Pete, obviously smitten, encourages her.

Later that day, Gladys visualizes her name on a huge sign at Columbus Circle, so she decides to rent the billboard for three months. Soon after, Pete moves into her apartment building. They begin going out together, although he thinks her sign is a pointless waste.

Meanwhile, Evan Adams III (Lawford) wants the Columbus Circle billboard for Adams Soap Company’s advertising, so he charms, threatens, and eventually trades six of his signs to Gladys for her one. This gains her the attention of greedy agent Brod Clinton (Michael O’Shea), who puts her on several television programs.

One of this film’s most charming aspects is its location footage.
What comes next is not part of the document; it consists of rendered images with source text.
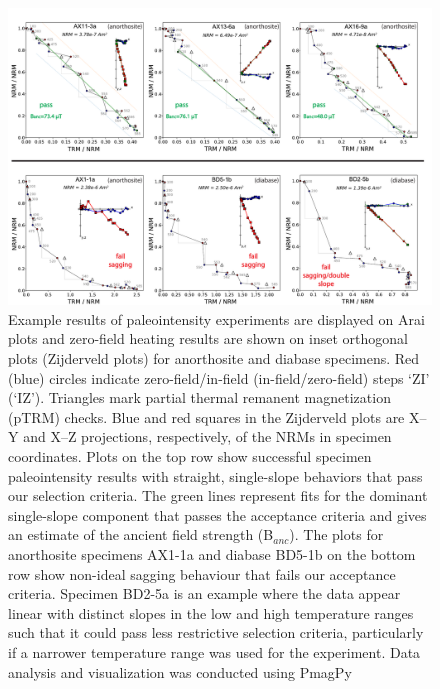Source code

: \documentclass[9pt,twocolumn,twoside,lineno]{pnas-new}
\begin{document}
\begin{figure}
\noindent\includegraphics[width=17.8cm]{IZZI_examples.pdf}
\centering
\caption{\footnotesize{Example results of paleointensity experiments are displayed on Arai plots and zero-field heating results are shown on inset orthogonal plots (Zijderveld plots) for anorthosite and diabase specimens. Red (blue) circles indicate zero-field/in-field (in-field/zero-field) steps `ZI’ (`IZ’). Triangles mark partial thermal remanent magnetization (pTRM) checks. Blue and red squares in the Zijderveld plots are X–Y and X–Z projections, respectively, of the NRMs in specimen coordinates. Plots on the top row show successful specimen paleointensity results with straight, single-slope behaviors that pass our selection criteria. The green lines represent fits for the dominant single-slope component that passes the acceptance criteria and gives an estimate of the ancient field strength (B$_{anc}$). The plots for anorthosite specimens AX1-1a and diabase BD5-1b on the bottom row show non-ideal sagging behaviour that fails our acceptance criteria. Specimen BD2-5a is an example where the data appear linear with distinct slopes in the low and high temperature ranges such that it could pass less restrictive selection criteria, particularly if a narrower temperature range was used for the experiment. Data analysis and visualization was conducted using PmagPy \cite{Tauxe2016a}}}
\label{fig:IZZI_examples}
\end{figure}
\end{document}
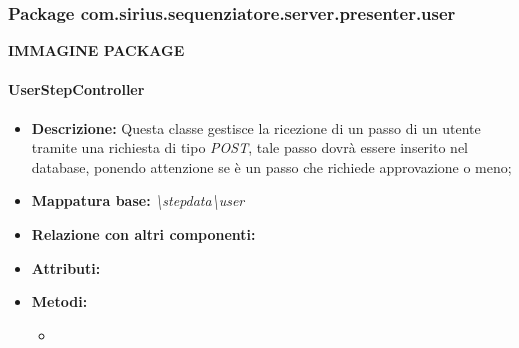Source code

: \subsubsection{Package com.sirius.sequenziatore.server.presenter.user}
\textbf{IMMAGINE PACKAGE}
\paragraph{UserStepController}%
\begin{itemize}
	\item \textbf{Descrizione: } Questa classe gestisce la ricezione di un passo di un utente tramite una richiesta di tipo \textit{POST}, tale passo dovrà essere inserito nel database, ponendo attenzione se è un passo che richiede approvazione o meno;
	\item \textbf{Mappatura base: } \textit{\textbackslash stepdata\textbackslash user}
	\item \textbf{Relazione con altri componenti: }
	\item \textbf{Attributi: } 
	\item \textbf{Metodi: }\begin{itemize}
					\item 
				\end{itemize}
\end{itemize}
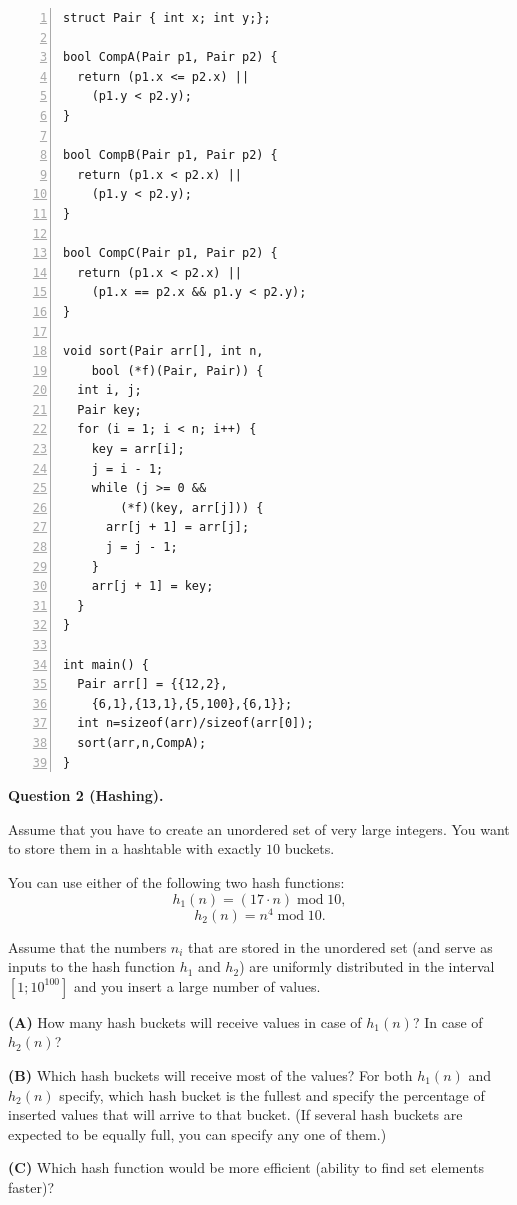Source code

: \documentclass[a4paper,12pt]{article}
\begin{document}
\newpage


\begin{Verbatim}[frame=single,numbers=left]
struct Pair { int x; int y;}; 

bool CompA(Pair p1, Pair p2) {
  return (p1.x <= p2.x) || 
    (p1.y < p2.y);
}

bool CompB(Pair p1, Pair p2) {
  return (p1.x < p2.x) || 
    (p1.y < p2.y);
}

bool CompC(Pair p1, Pair p2) {
  return (p1.x < p2.x) || 
    (p1.x == p2.x && p1.y < p2.y);
}

void sort(Pair arr[], int n, 
    bool (*f)(Pair, Pair)) {  
  int i, j; 
  Pair key;
  for (i = 1; i < n; i++) {  
    key = arr[i];  
    j = i - 1;    
    while (j >= 0 && 
        (*f)(key, arr[j])) {
      arr[j + 1] = arr[j];  
      j = j - 1;  
    }  
    arr[j + 1] = key;  
  }
}  

int main() {  
  Pair arr[] = {{12,2},
    {6,1},{13,1},{5,100},{6,1}};
  int n=sizeof(arr)/sizeof(arr[0]);  
  sort(arr,n,CompA);
}  
\end{Verbatim}


\newpage

\vspace{20pt}
{\bf Question 2 (Hashing).} 

Assume that you have to create an unordered set of very large integers. 
You want to store them in a hashtable with exactly $10$ buckets. 

You can use either of the following two hash functions: 
$$h_1(n) = (17 \cdot n)\;\text{mod}\;10,$$
$$h_2(n) = n^4\;\text{mod}\;10.$$

Assume that the numbers $n_i$ that are stored in the unordered set
(and serve as inputs to the hash function $h_1$ and $h_2$) 
are uniformly distributed in the interval $[1;10^{100}]$
and you insert a large number of values.  

\vspace{5pt}
{\bf (A)} How many hash buckets will receive values in case 
of $h_1(n)$? In case of $h_2(n)$? 

\vspace{5pt}
{\bf (B)} Which hash buckets will receive most of the values?
For both $h_1(n)$ and $h_2(n)$ specify, which hash bucket is the
fullest and specify the percentage of inserted values that will 
arrive to that bucket. (If several hash buckets are expected to be equally 
full, you can specify any one of them.)

\vspace{5pt}
{\bf (C)} Which hash function would be more efficient (ability to 
find set elements faster)?
\end{document}
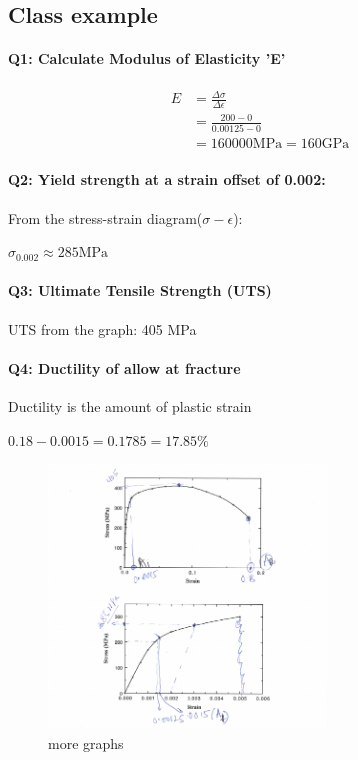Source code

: \documentclass{article}
\begin{document}
\subsection{Class example}

\paragraph{Q1: Calculate Modulus of Elasticity 'E'}

\begin{equation*}
\begin{split}
    E &= \frac{\Delta\sigma}{\Delta\epsilon}\\
    &= \frac{200-0}{0.00125-0} \\
    &= 160 000 \si\MPa = 160 \si\GPa
\end{split}
\end{equation*}

\paragraph{Q2: Yield strength at a strain offset of 0.002:}

From the stress-strain diagram($\sigma-\epsilon$):

$\sigma_0.002 \approx 285 \si\MPa$

\paragraph{Q3: Ultimate Tensile Strength (UTS)}

UTS from the graph: 405 \si\MPa

\paragraph{Q4: Ductility of allow at fracture} Ductility is the amount of plastic strain

$0.18 - 0.0015 = 0.1785 = 17.85\%$

\begin{figure}[h!]
	\centering
	\includegraphics[width=0.66\textwidth]{assets/9840bbbf.png}
	\caption{more graphs}
\end{figure}
\end{document}
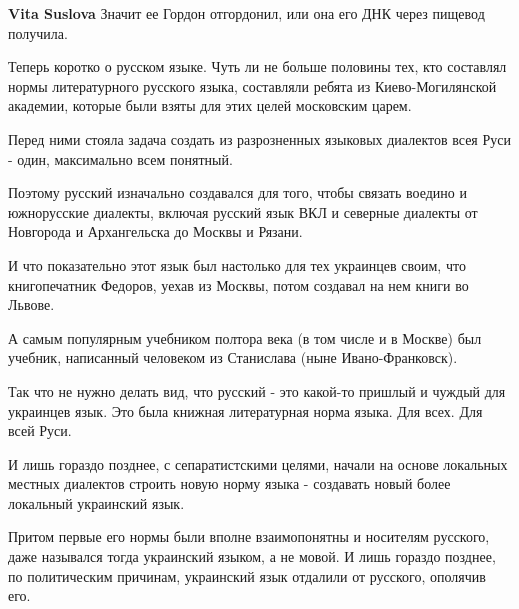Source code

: \begin{itemize}
\begin{itemize}
 
\textbf{Vita Suslova} Значит ее Гордон отгордонил, или она его ДНК через пищевод получила.

 

Теперь коротко о русском языке. Чуть ли не больше половины тех, кто составлял
нормы литературного русского языка, составляли ребята из Киево-Могилянской
академии, которые были взяты для этих целей московским царем.

Перед ними стояла задача создать из разрозненных языковых диалектов всея Руси -
один, максимально всем понятный.

Поэтому русский изначально создавался для того, чтобы связать воедино и
южнорусские диалекты, включая русский язык ВКЛ и северные диалекты от Новгорода
и Архангельска до Москвы и Рязани.

И что показательно этот язык был настолько для тех украинцев своим, что
книгопечатник Федоров, уехав из Москвы, потом создавал на нем книги во Львове.

А самым популярным учебником полтора века (в том числе и в Москве) был учебник,
написанный человеком из Станислава (ныне Ивано-Франковск).

Так что не нужно делать вид, что русский - это какой-то пришлый и чуждый для
украинцев язык. Это была книжная литературная норма языка. Для всех. Для всей
Руси.

И лишь гораздо позднее, с сепаратистскими целями, начали на основе локальных
местных диалектов строить новую норму языка - создавать новый более локальный
украинский язык.

Притом первые его нормы были вполне взаимопонятны и носителям русского, даже
назывался тогда украинский языком, а не мовой. И лишь гораздо позднее, по
политическим причинам, украинский язык отдалили от русского, ополячив его.

 

\end{itemize}
\end{itemize}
Central Park in old movies is usually a Hollywood backlot, but this production spent 10 days filming in New York City.

Anyone who has visited Central Park will recognize the charming bridges, water fountains, and pathways through the greenery, surrounded by historic buildings that still populate the skyline.

Director George Cukor “used Central Park as a character … and this time it was during a heat wave, which brings all the mad people out. You can see lots of mad people in the park and sitting on steps in front of houses,” according to Internet Movie Data Base. 

The movie begins at the Bethesda Fountain, recognizable as the “Friends” fountain, where Pete shoots the scenery with his handheld movie camera. As he films snippets of different locations throughout the park, he leads us to Gladys, who is walking barefoot to think.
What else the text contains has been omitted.